【日曜メッセージ】「『 愛する 』ということは…。」

「愛する者たち、互いに愛し合いましょう。愛は神から出るもので、愛する者は皆、神から生まれ、神を知っているからです。愛することのない者は神を知りません。神は愛だからです。」

(新約聖書・ヨハネの手紙Ⅰ 4章7~8節)

 

皆さんは、この学校の生徒になってからよく聞き、よく使うようになった言葉があると思います。『愛』がその言葉です。『愛』という言葉は、以前はなぜか使いにくかったのに、今は自然に使えるようになっているのではありませんか。広辞苑には、『愛』とは「親兄弟のいつくしみ合う心、広く人間や生物への思いやり、男女間の愛情、かわいがること、大切にすること」などとあります。実際にキリスト教が伝来した頃は、キリスト教の『愛』を指す言葉がなく、『ご大切』という言葉を使っていたようです。その後、キリスト教が広まり、『愛』という言葉が、他人を大切にする意味で使われるようになりました。
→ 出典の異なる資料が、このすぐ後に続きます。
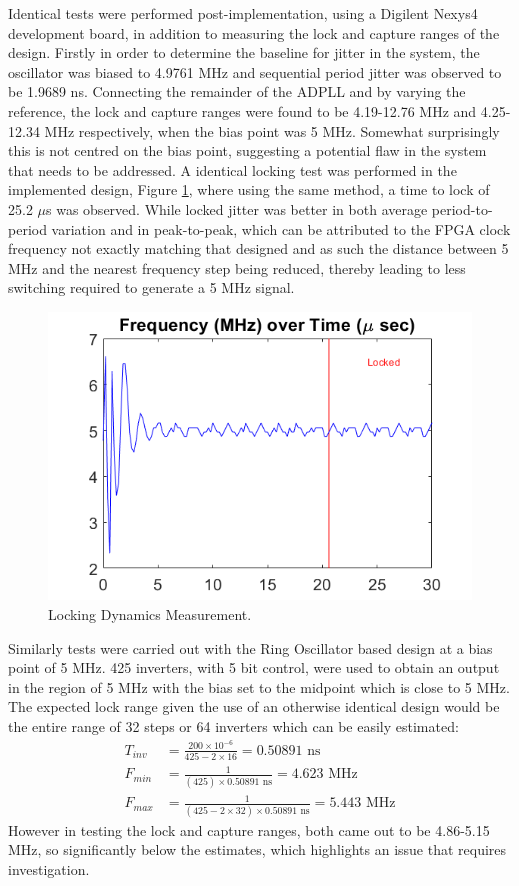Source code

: \documentclass[11pt,english,british]{report}
\begin{document}
Identical tests were performed post-implementation, using a Digilent Nexys4 development board, in addition to measuring the lock and capture ranges of the design. Firstly in order to determine the baseline for jitter in the system, the oscillator was biased to 4.9761 MHz and sequential period jitter was observed to be 1.9689 ns. Connecting the remainder of the ADPLL and by varying the reference, the lock and capture ranges were found to be 4.19-12.76 MHz and 4.25-12.34 MHz respectively, when the bias point was 5 MHz. Somewhat surprisingly this is not centred on the bias point, suggesting a potential flaw in the system that needs to be addressed. A identical locking test was performed in the implemented design, Figure \ref{fig:impl}, where using the same method, a time to lock of 25.2 $\mu$s was observed. While locked jitter was better in both average period-to-period variation and in peak-to-peak, which can be attributed to the FPGA clock frequency not exactly matching that designed and as such the distance between 5 MHz and the nearest frequency step being reduced, thereby leading to less switching required to generate a 5 MHz signal.
\begin{figure}[h]
	\centering
	\includegraphics[scale=0.45]{../sim_locking_rect}
	\caption{Locking Dynamics Measurement.}
	\label{fig:impl}
\end{figure}

Similarly tests were carried out with the Ring Oscillator based design at a bias point of 5 MHz. 425 inverters, with 5 bit control, were used to obtain an output in the region of 5 MHz with the bias set to the midpoint which is close to 5 MHz. The expected lock range given the use of an otherwise identical design would be the entire range of 32 steps or 64 inverters which can be easily estimated:
\begin{align*}
	T_{inv} &= \frac{200\times 10^{-6}}{425-2\times 16} = 0.50891\textrm{~ns} \\
	F_{min} &= \frac{1}{(425)\times 0.50891\textrm{~ns}} = 4.623\textrm{~MHz} \\
	F_{max} &= \frac{1}{(425-2\times 32)\times 0.50891\textrm{~ns}} = 5.443\textrm{~MHz}
\end{align*}
However in testing the lock and capture ranges, both came out to be 4.86-5.15 MHz, so significantly below the estimates, which highlights an issue that requires investigation.
\end{document}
さて、聖書には、支配権力を後ろ盾に不当な税を集める徴税人・ザアカイが登場します。彼は不正な徴税で大金持ちでしたが、人々からは罪人として嫌われ避けられていました。キリストはこのザアカイに直接声をかけ、名前で呼んで、彼の家を訪れるのです。このキリストの愛に出会ったザアカイは、救われて人生が一変します。貧しい人には施し、不正な利益を返還して、愛する人となる約束をするのです。
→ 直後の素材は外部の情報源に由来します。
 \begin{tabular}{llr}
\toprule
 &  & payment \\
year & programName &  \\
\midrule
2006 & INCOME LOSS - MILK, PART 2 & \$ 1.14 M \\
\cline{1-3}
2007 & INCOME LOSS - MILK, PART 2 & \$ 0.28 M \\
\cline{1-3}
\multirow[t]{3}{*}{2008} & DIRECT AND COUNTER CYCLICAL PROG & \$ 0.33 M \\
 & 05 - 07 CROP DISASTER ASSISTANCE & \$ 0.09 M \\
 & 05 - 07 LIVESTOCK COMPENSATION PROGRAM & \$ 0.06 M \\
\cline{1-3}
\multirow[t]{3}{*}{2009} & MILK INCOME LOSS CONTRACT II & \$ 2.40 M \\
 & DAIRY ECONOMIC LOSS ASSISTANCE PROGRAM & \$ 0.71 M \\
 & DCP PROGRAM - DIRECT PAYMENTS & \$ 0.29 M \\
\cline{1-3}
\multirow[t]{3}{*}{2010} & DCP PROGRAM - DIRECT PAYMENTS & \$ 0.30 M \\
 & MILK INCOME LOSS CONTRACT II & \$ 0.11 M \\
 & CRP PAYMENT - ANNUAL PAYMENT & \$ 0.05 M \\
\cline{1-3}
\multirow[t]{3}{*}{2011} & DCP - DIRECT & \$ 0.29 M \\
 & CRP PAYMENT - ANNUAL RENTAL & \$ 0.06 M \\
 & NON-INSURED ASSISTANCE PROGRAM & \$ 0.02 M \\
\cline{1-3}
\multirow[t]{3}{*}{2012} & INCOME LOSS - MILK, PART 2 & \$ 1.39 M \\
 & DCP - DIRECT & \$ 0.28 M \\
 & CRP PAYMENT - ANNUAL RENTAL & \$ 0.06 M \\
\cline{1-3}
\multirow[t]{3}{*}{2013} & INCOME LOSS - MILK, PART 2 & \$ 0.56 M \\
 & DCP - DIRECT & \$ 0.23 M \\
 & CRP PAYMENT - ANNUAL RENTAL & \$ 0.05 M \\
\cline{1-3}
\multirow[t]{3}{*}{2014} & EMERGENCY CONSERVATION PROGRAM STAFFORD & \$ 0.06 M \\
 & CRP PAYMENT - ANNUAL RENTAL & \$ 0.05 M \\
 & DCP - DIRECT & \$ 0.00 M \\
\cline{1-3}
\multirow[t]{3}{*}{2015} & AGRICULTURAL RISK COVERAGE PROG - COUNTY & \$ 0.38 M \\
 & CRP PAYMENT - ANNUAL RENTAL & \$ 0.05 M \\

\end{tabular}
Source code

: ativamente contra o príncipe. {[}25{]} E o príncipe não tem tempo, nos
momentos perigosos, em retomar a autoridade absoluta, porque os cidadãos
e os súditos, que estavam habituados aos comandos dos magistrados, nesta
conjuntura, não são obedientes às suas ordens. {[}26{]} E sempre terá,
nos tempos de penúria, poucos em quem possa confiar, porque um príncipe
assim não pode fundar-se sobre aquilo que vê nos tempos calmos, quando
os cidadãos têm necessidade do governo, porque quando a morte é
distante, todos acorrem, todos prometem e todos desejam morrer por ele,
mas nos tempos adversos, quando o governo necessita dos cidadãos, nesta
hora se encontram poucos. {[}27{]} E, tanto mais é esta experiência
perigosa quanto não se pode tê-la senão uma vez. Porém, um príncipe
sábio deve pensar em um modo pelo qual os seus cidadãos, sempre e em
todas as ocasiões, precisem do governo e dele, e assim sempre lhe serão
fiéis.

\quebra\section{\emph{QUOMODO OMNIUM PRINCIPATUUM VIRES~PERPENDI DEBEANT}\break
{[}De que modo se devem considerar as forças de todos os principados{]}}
有名な心理学者エーリッヒ・フロムが著述した『愛するということ』という本があります。この本は初版1956年から長年に渡り愛読されています。多くの人は『愛するということ』は『感情』のことだと思っているかも知れません。しかし、この本の中でフロムは『愛するということ』は技術であって、先天的に備わっているのではなく、学習することで得られるもので、訓練が必要だと論じます。すなわち、「愛するということ」は、自然的に出る感情ではなく、学ばなければならないことであるというのです。
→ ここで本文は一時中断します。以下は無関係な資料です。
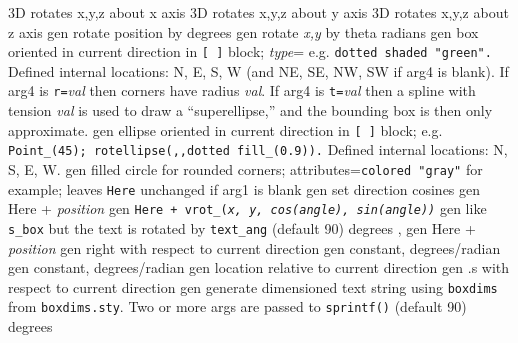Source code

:   {3D}
  {rotates x,y,z about x axis}
  {3D}
  {rotates x,y,z about y axis}
  {3D}
  {rotates x,y,z about z axis}
  {gen}
  {rotate position by degrees}
  {gen}
  {rotate {\sl x,y} by theta radians}
  {gen}
  {box oriented in current direction in {\tt [ ]} block;
   {\sl type}= e.g. {\tt dotted shaded "green".}  Defined
   internal locations: N, E, S, W (and NE, SE, NW, SW if arg4 is blank).
   If arg4 is {\tt r=}{\sl val} then corners have radius {\sl val}.
   If arg4 is {\tt t=}{\sl val} then a spline with tension {\sl val}
   is used to draw a ``superellipse,'' and the bounding box is then
   only approximate. }
  {gen}
  {ellipse oriented in current direction in {\tt [ ]} block;
   e.g. {\tt Point\_(45); rotellipse(,{},dotted fill\_(0.9)).} Defined internal
   locations: N, S, E, W.}
  {gen}
  {filled circle for rounded corners; attributes={\tt colored "gray"} 
   for example; leaves {\tt Here} unchanged if arg1 is blank
    }
  {gen}
  {set direction cosines}
  {gen}
  {Here + {\sl position}}
  {gen}
  {\tt Here + vrot\_({\sl x, y, cos(angle), sin(angle))}}
  {gen}
  {like {\tt s\_box} but the text is rotated by {\tt text\_ang}
   (default 90) degrees , }
  {gen}
  {Here + {\sl position}}
  {gen}
  {right with respect to current direction}
  {gen}
  {constant, degrees/radian}
  {gen}
  {constant, degrees/radian}
  {gen}
  {location relative to current direction}
  {gen}
  {.s with respect to current direction}
  {gen}
  {generate dimensioned text string using {\tt{}boxdims} from
    {\tt boxdims.sty}. Two or more args are passed to {\tt sprintf()}
   (default 90) degrees }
神様はイエス・キリストをお遣わしになり、わたしたちに「愛するということ」を教えてくださいました。イエス様は悲しむ人を慰め、病にある人を癒し、疎外された人の隣にいて、罪人といわれる人々の友となり、そして命さえ惜しみなく全ての人々に神の愛を教えてくださったのです。わたしたちは聖書を通して「愛するということ」を学び、「神を愛し、人を愛し、土を愛する」人として生きていくのです。